**Recorded data**
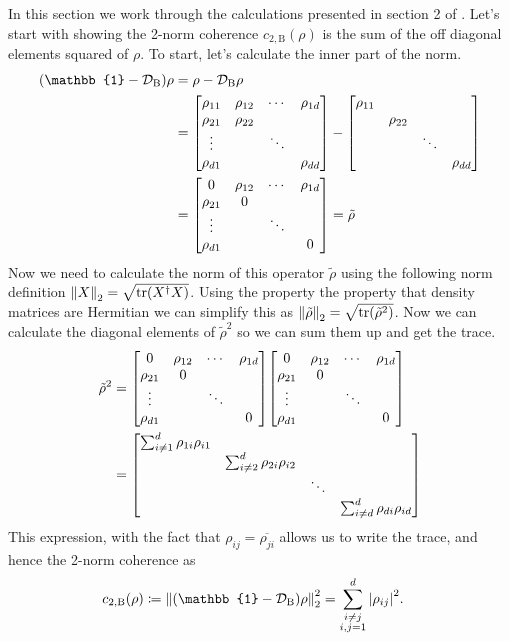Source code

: \documentclass[11pt]{article}
\newcommand{\twonorm}[1][\rho]{c_{2,\mathrm{B}} (#1)}
\newcommand{\dephase}{\mathcal{D}_\mathrm{B}}
\begin{document}
In this section we work through the calculations presented in section 2 of \cite{Kendall_2020}.
Let's start with showing the 2-norm coherence $\twonorm{}$ is the sum of the off diagonal elements squared of $\rho$.
To start, let's calculate the inner part of the norm.
\begin{align*}
	\qty(\mathbb{1} - \dephase)\rho & = \rho - \dephase\rho \\
	& = \mqty[\rho_{11} & \rho_{12} & \cdots & \rho_{1d} \\ \rho_{21} & \rho_{22} & & \\ \vdots & & \ddots & \\ \rho_{d1} & & & \rho_{dd}] - \mqty[\diagonalmatrix{\rho_{11},\rho_{22},\ddots,\rho_{dd}}] \\
	& = \mqty[0 & \rho_{12} & \cdots & \rho_{1d} \\ \rho_{21} & 0 & & \\ \vdots & & \ddots & \\ \rho_{d1} & & & 0] = \tilde{\rho}
\end{align*}
Now we need to calculate the norm of this operator $\tilde{\rho}$ using the following norm definition $\norm{X}_2 = \sqrt{\tr(X^\dagger X)}$.
Using the property the property that density matrices are Hermitian we can simplify this as $\norm{\tilde{\rho}}_2 = \sqrt{\tr(\tilde{\rho}^2)}$.
Now we can calculate the diagonal elements of $\tilde{\rho}^2$ so we can sum them up and get the trace.
\begin{align*}
	\tilde{\rho}^2 & = \mqty[0 & \rho_{12} & \cdots & \rho_{1d} \\ \rho_{21} & 0 & & \\ \vdots & & \ddots & \\ \rho_{d1} & & & 0]\mqty[0 & \rho_{12} & \cdots & \rho_{1d} \\ \rho_{21} & 0 & & \\ \vdots & & \ddots & \\ \rho_{d1} & & & 0] \\
	& = \mqty[\dmat{\sum_{i \neq 1 }^d\rho_{1i}\rho_{i1},\sum_{i \neq 2}^d\rho_{2i}\rho_{i2},\ddots, \sum_{i \neq d}^d\rho_{di}\rho_{id}}]
\end{align*}
This expression, with the fact that $\rho_{ij} = \overline{\rho_{ji}}$ allows us to write the trace, and hence the 2-norm coherence as
\begin{align*}
	\twonorm{} & \coloneqq\norm{\qty(\mathbb{1} - \dephase)\rho}_2^2 = \sum_{\substack{i\neq j \\ i,j = 1}}^d\abs{\rho_{ij}}^2.
\end{align*}
\end{document}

**The problem**
All of the data above is to be repeated exactly, with the pictures left out.

**Solved exercise**
Source code

: \documentclass[11pt]{article}
\newcommand{\twonorm}[1][\rho]{c_{2,\mathrm{B}} (#1)}
\newcommand{\dephase}{\mathcal{D}_\mathrm{B}}
\begin{document}
In this section we work through the calculations presented in section 2 of \cite{Kendall_2020}.
Let's start with showing the 2-norm coherence $\twonorm{}$ is the sum of the off diagonal elements squared of $\rho$.
To start, let's calculate the inner part of the norm.
\begin{align*}
	\qty(\mathbb{1} - \dephase)\rho & = \rho - \dephase\rho \\
	& = \mqty[\rho_{11} & \rho_{12} & \cdots & \rho_{1d} \\ \rho_{21} & \rho_{22} & & \\ \vdots & & \ddots & \\ \rho_{d1} & & & \rho_{dd}] - \mqty[\diagonalmatrix{\rho_{11},\rho_{22},\ddots,\rho_{dd}}] \\
	& = \mqty[0 & \rho_{12} & \cdots & \rho_{1d} \\ \rho_{21} & 0 & & \\ \vdots & & \ddots & \\ \rho_{d1} & & & 0] = \tilde{\rho}
\end{align*}
Now we need to calculate the norm of this operator $\tilde{\rho}$ using the following norm definition $\norm{X}_2 = \sqrt{\tr(X^\dagger X)}$.
Using the property the property that density matrices are Hermitian we can simplify this as $\norm{\tilde{\rho}}_2 = \sqrt{\tr(\tilde{\rho}^2)}$.
Now we can calculate the diagonal elements of $\tilde{\rho}^2$ so we can sum them up and get the trace.
\begin{align*}
	\tilde{\rho}^2 & = \mqty[0 & \rho_{12} & \cdots & \rho_{1d} \\ \rho_{21} & 0 & & \\ \vdots & & \ddots & \\ \rho_{d1} & & & 0]\mqty[0 & \rho_{12} & \cdots & \rho_{1d} \\ \rho_{21} & 0 & & \\ \vdots & & \ddots & \\ \rho_{d1} & & & 0] \\
	& = \mqty[\dmat{\sum_{i \neq 1 }^d\rho_{1i}\rho_{i1},\sum_{i \neq 2}^d\rho_{2i}\rho_{i2},\ddots, \sum_{i \neq d}^d\rho_{di}\rho_{id}}]
\end{align*}
This expression, with the fact that $\rho_{ij} = \overline{\rho_{ji}}$ allows us to write the trace, and hence the 2-norm coherence as
\begin{align*}
	\twonorm{} & \coloneqq\norm{\qty(\mathbb{1} - \dephase)\rho}_2^2 = \sum_{\substack{i\neq j \\ i,j = 1}}^d\abs{\rho_{ij}}^2.
\end{align*}
\end{document}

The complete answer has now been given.